While the witnesses at the hearing were generally optimistic about the prospects for increased cooperation in space transportation, they also noted that such cooperation does pose problems. This was inadvertently made clear when, after DoD officials praised NASA’s Hyper-X hypersonic program, Steidle announced, under direct questioning by Rep. Nick Lampson, that NASA had canceled the follow-on to the X-43A, the X-43C, a joint venture with the Air Force Research Laboratory. “We will continue our hypersonics research and development,” said Ron Sega, director of Defense Research and Engineering and head of the National Aerospace Initiative, after Steidle made the announcement. “It will go at a bit slower pace and will have a bit increased risk.”

A bigger issue, Dickman said, is determining when cooperation between NASA and the Air Force makes sense. “Joint programs to field operational systems that would involve funding for multiple agencies and require design trade-offs to achieve a common configuration have proven both difficult to bring to completion and more expensive,” he said. Joint programs that have focused on specific technologies make more sense, he noted, so long as those programs don’t cross over to more military-specific activities.
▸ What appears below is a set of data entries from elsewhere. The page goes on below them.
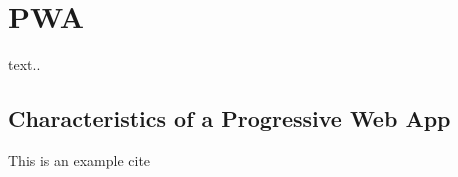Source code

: \section{PWA}
\label{sec:theorieC}

text..

\subsection{Characteristics of a Progressive Web App}
\label{sec:theorieCa}

This is an example cite \cite[p.~42-404]{liebelProgressiveWebApps2019}
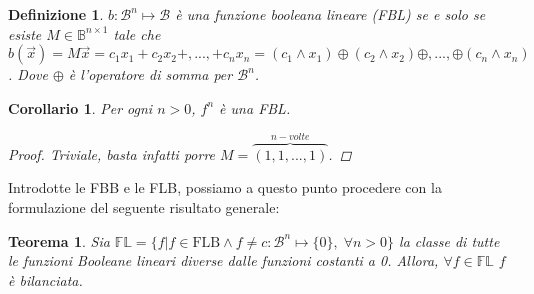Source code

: \documentclass[12pt,a4paper,openright]{report}
\newcommand*\xor{\mathbin{\oplus}}
\newtheorem{mydef}{Definizione}[chapter]
\newtheorem*{mycor}{Corollario}
\newtheorem{mythm}{Teorema}
\begin{document}
\begin{mydef}
$b:\mathcal{B}^n \mapsto \mathcal{B}$ è una funzione booleana lineare (FBL) se e solo se esiste $M \in \mathbb{B}^{n \times 1}$ tale che $b(\vec{x})=M\vec{x}=c_1x_1+c_2x_2+,...,+c_nx_n=(c_1\land{x_1})\xor(c_2\land{x_2})\xor,...,\xor(c_n\land{x_n})$. Dove $\xor$
è l'operatore di somma per $\mathcal{B}^n$. 
\end{mydef}
\begin{mycor}
    Per ogni $n>0$, $f^n$ è una FBL.
    \begin{proof}
        Triviale, basta infatti porre $M=\overbrace{(1,1,...,1)}^{n-volte}$.
    \end{proof}
\end{mycor}

Introdotte le FBB e le FLB, possiamo a questo punto procedere con la formulazione del seguente risultato generale:
\begin{mythm}
    Sia $\mathbb{FL}=\{f|f\in\text{FLB} \land f \neq c:\mathcal{B}^n\mapsto\{0\},\;\forall n > 0\}$ la classe di tutte le funzioni Booleane lineari
    diverse dalle funzioni costanti a 0. Allora, $\forall f\in \mathbb{FL}$ $f$ è bilanciata.
\end{mythm}
\end{document}
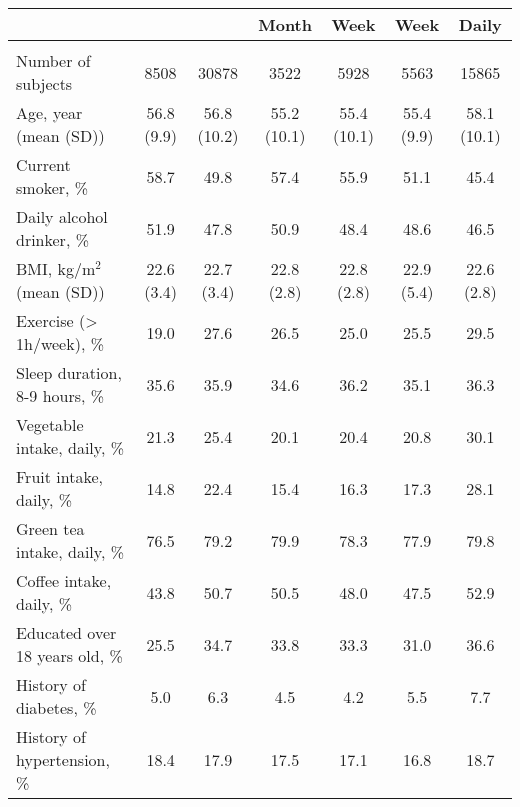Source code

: \documentclass[nutrients,article,submitted,moreauthors,pdftex]{mdpi}
\begin{document}
\begin{table}[h]
{\begin{tabular}[t]{lcccccc}
 &       &         & \textbf{Month}     & \textbf{Week}      & \textbf{Week}         & \textbf{Daily}  \\
\midrule
\rowcolor{gray!6}  \addlinespace[0.3em]
\multicolumn{7}{l}{\textbf{Men (n = 39386)}}\\
\hspace{1em}Number of subjects & 8508 & 30878 & 3522 & 5928 & 5563 & 15865\\
\hspace{1em}Age, year (mean (SD)) & 56.8 (9.9) & 56.8 (10.2) & 55.2 (10.1) & 55.4 (10.1) & 55.4 (9.9) & 58.1 (10.1)\\
\rowcolor{gray!6}  \hspace{1em}Current smoker, \% & 58.7 & 49.8 & 57.4 & 55.9 & 51.1 & 45.4\\
\hspace{1em}Daily alcohol drinker, \% & 51.9 & 47.8 & 50.9 & 48.4 & 48.6 & 46.5\\
\rowcolor{gray!6}  \hspace{1em}BMI, kg/m$^2$ (mean (SD)) & 22.6 (3.4) & 22.7 (3.4) & 22.8 (2.8) & 22.8 (2.8) & 22.9 (5.4) & 22.6 (2.8)\\
\hspace{1em}Exercise (> 1h/week), \% & 19.0 & 27.6 & 26.5 & 25.0 & 25.5 & 29.5\\
\rowcolor{gray!6}  \hspace{1em}Sleep duration, 8-9 hours, \% & 35.6 & 35.9 & 34.6 & 36.2 & 35.1 & 36.3\\
\hspace{1em}Vegetable intake, daily, \% & 21.3 & 25.4 & 20.1 & 20.4 & 20.8 & 30.1\\
\rowcolor{gray!6}  \hspace{1em}Fruit intake, daily, \% & 14.8 & 22.4 & 15.4 & 16.3 & 17.3 & 28.1\\
\hspace{1em}Green tea intake, daily, \% & 76.5 & 79.2 & 79.9 & 78.3 & 77.9 & 79.8\\
\rowcolor{gray!6}  \hspace{1em}Coffee intake, daily, \% & 43.8 & 50.7 & 50.5 & 48.0 & 47.5 & 52.9\\
\hspace{1em}Educated over 18 years old, \% & 25.5 & 34.7 & 33.8 & 33.3 & 31.0 & 36.6\\
\rowcolor{gray!6}  \hspace{1em}History of diabetes, \% & 5.0 & 6.3 & 4.5 & 4.2 & 5.5 & 7.7\\
\hspace{1em}History of hypertension, \% & 18.4 & 17.9 & 17.5 & 17.1 & 16.8 & 18.7\\

\end{tabular}}
\end{table}
\end{document}
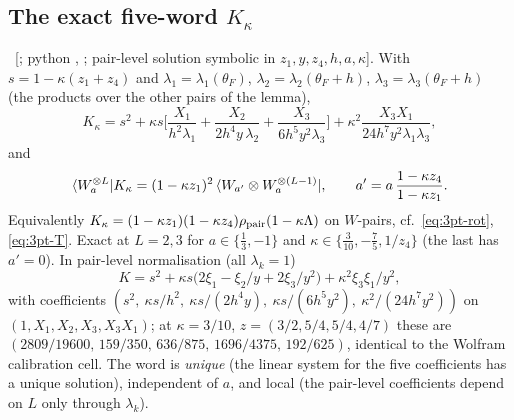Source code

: \subsection{The exact five-word $K_\kappa$}\label{sec:kappa-word}

\ex\ [; python , ; pair-level solution symbolic in $z_1,y,z_4,h,a,\kappa$]. With $s=1-\kappa(z_1+z_4)$ and
$\lambda_1=\lambda_1(\theta_F)$, $\lambda_2=\lambda_2(\theta_F+h)$, $\lambda_3=\lambda_3(\theta_F+h)$ (the products over the other pairs of the lemma),
\begin{equation}\label{eq:kappa-K}
 K_\kappa=s^2+\kappa s\Big[\frac{X_1}{h^2\lambda_1}+\frac{X_2}{2h^4y\,\lambda_2}+\frac{X_3}{6h^5y^2\lambda_3}\Big]+\kappa^2\frac{X_3X_1}{24h^7y^2\lambda_1\lambda_3},
\end{equation}
and
\begin{equation}\label{eq:kappa-main}
 \bra{W_a^{\otimes L}}K_\kappa=(1-\kappa z_1)^2\,\bra{W_{a'}\otimes W_a^{\otimes(L-1)}},\qquad a'=a\,\frac{1-\kappa z_4}{1-\kappa z_1}.
\end{equation}
Equivalently $K_\kappa=(1-\kappa z_1)(1-\kappa z_4)\rho_{\rm pair}(1-\kappa\Lambda)$ on $W$-pairs, cf.\ \eqref{eq:3pt-rot}, \eqref{eq:3pt-T}. Exact at $L=2,3$ for $a\in\{\tfrac13,-1\}$ and
$\kappa\in\{\tfrac3{10},-\tfrac75,1/z_4\}$ (the last has $a'=0$). In pair-level normalisation (all $\lambda_k=1$)
\begin{equation}
 K=s^2+\kappa s\big(2\xi_1-\xi_2/y+2\xi_3/y^2\big)+\kappa^2\xi_3\xi_1/y^2 ,
\end{equation}
with coefficients $(s^2,\ \kappa s/h^2,\ \kappa s/(2h^4y),\ \kappa s/(6h^5y^2),\ \kappa^2/(24h^7y^2))$ on $(1,X_1,X_2,X_3,X_3X_1)$; at $\kappa=3/10$, $z=(3/2,5/4,5/4,4/7)$ these are
$(2809/19600,\,159/350,\,636/875,\,1696/4375,\,192/625)$, identical to the Wolfram calibration cell. The word is \emph{unique} (the linear system for the five coefficients has a unique solution), independent of $a$, and local
(the pair-level coefficients depend on $L$ only through $\lambda_k$).

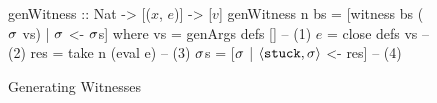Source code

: 
\begin{figure}[ht]
\centering
\begin{mcode}
genWitness :: Nat -> [($x$, $e$)] -> [$v$]
genWitness n bs
       = [witness bs ($\sigma$ vs) | $\sigma$ <- $\sigma$s]
  where
   vs  = genArgs defs []      -- (1)
   $e$    = close defs vs        -- (2)
   res = take n (eval e)      -- (3)
   $\sigma$s   = [$\sigma$ | $\langle \mathtt{stuck}, \sigma \rangle$ <- res]  -- (4)
\end{mcode}
\caption{Generating Witnesses}
\label{fig:algo-gen-witness}
\end{figure}


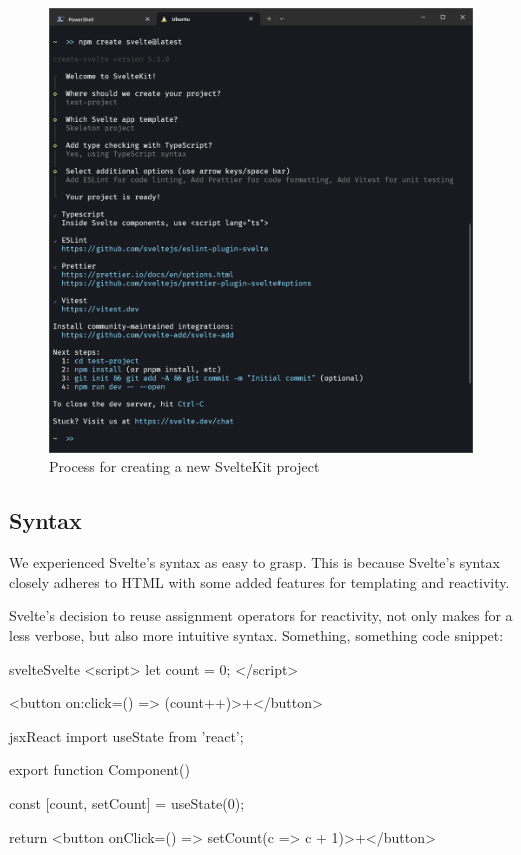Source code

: \begin{figure}
    \centering
    \includegraphics[width=.95\linewidth,trim={0 15cm 0 1.5cm},clip]{assets/sveltekit-project-setup}
    \caption{Process for creating a new SvelteKit project}
    \label{fig:project-setup}
\end{figure}

\subsection{Syntax}

We experienced Svelte's syntax as easy to grasp. This is because Svelte's syntax closely adheres to HTML with some added features for templating and reactivity.

Svelte's decision to reuse assignment operators for reactivity, not only makes for a less verbose, but also more intuitive syntax. Something, something code snippet:

\begin{myminted}{svelte}{Svelte}
<script>
    let count = 0;
</script>

<button on:click={() => (count++)}>+</button>
\end{myminted}

\begin{myminted}{jsx}{React}
import { useState } from 'react';

export function Component() {
    const [count, setCount] = useState(0);

    return <button onClick={() => setCount(c => c + 1)}>+</button>
}
\end{myminted}

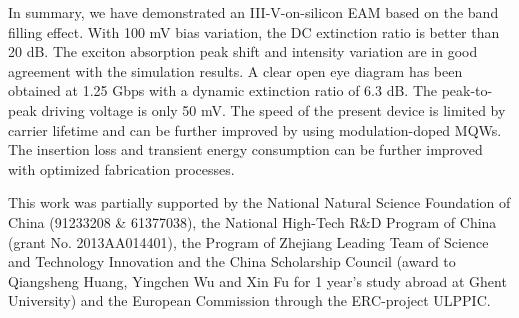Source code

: \documentclass[aip,apl,preprint,a4paper]{revtex4-1}
\begin{document}
In summary, we have demonstrated an III-V-on-silicon EAM based on the band filling effect. With 100 mV bias variation, the DC extinction ratio is better than 20 dB. The exciton absorption peak shift and intensity variation are in good agreement with the simulation results. A clear open eye diagram has been obtained at 1.25 Gbps with a dynamic extinction ratio of 6.3 dB. The peak-to-peak driving voltage is only 50 mV. The speed of the present device is limited by carrier lifetime and can be further improved by using modulation-doped MQWs. The insertion loss and transient energy consumption can be further improved with optimized fabrication processes. 

\begin{acknowledgments}
This work was partially supported by the National Natural Science Foundation of China (91233208 \& 61377038), the National High-Tech R\&D Program of China (grant No. 2013AA014401), the Program of Zhejiang Leading Team of Science and Technology Innovation and the China Scholarship Council (award to Qiangsheng Huang, Yingchen Wu and Xin Fu for 1 year’s study abroad at Ghent University) and the European Commission through the ERC-project ULPPIC.
\end{acknowledgments}


\end{document}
“I think the greatest impediment in a long-term collaboration is that we have different requirements for the vehicles when they finally get put to use,” said Dickman.

Musk said he thought the biggest concern about any NASA-DoD cooperation was “excessive requirements accumulation”, as happened with the space shuttle. He argued that requirements should be drafted by a small group of talented, experienced personnel. “Otherwise, one may be faced with requirements that are easily addressed individually, but not combined,” he said. Recalling a classic Saturday Night Live skit, he added, “Asking that a product serve as either a floor wax or a dessert topping is fine, but not both at the same time.”

Dickman expressed similar sentiments. “I think the greatest impediment in a long-term collaboration is that we have different requirements for the vehicles when they finally get put to use,” he said.

Both NASA and the DoD technically still operate under the old 1994 space transportation policy, although a new policy is expected later this year. That policy was said to be nearly complete at the time of the Columbia accident over a year ago, but was put on the back burner until after the investigation was completed and then the new vision for NASA was hammered out. In the meantime, the scope of the policy and its contents remain a closely guarded secret. However, the needs of the exploration program may provide a new incentive for cooperative ventures regardless of current or proposed policy.

“I believe the President’s renewed commitment for discovery and exploration will encourage a more cooperative spirit between NASA and DoD,” said Rohrabacher. “As long as it is not duplicative, this new approach should work to our benefit.”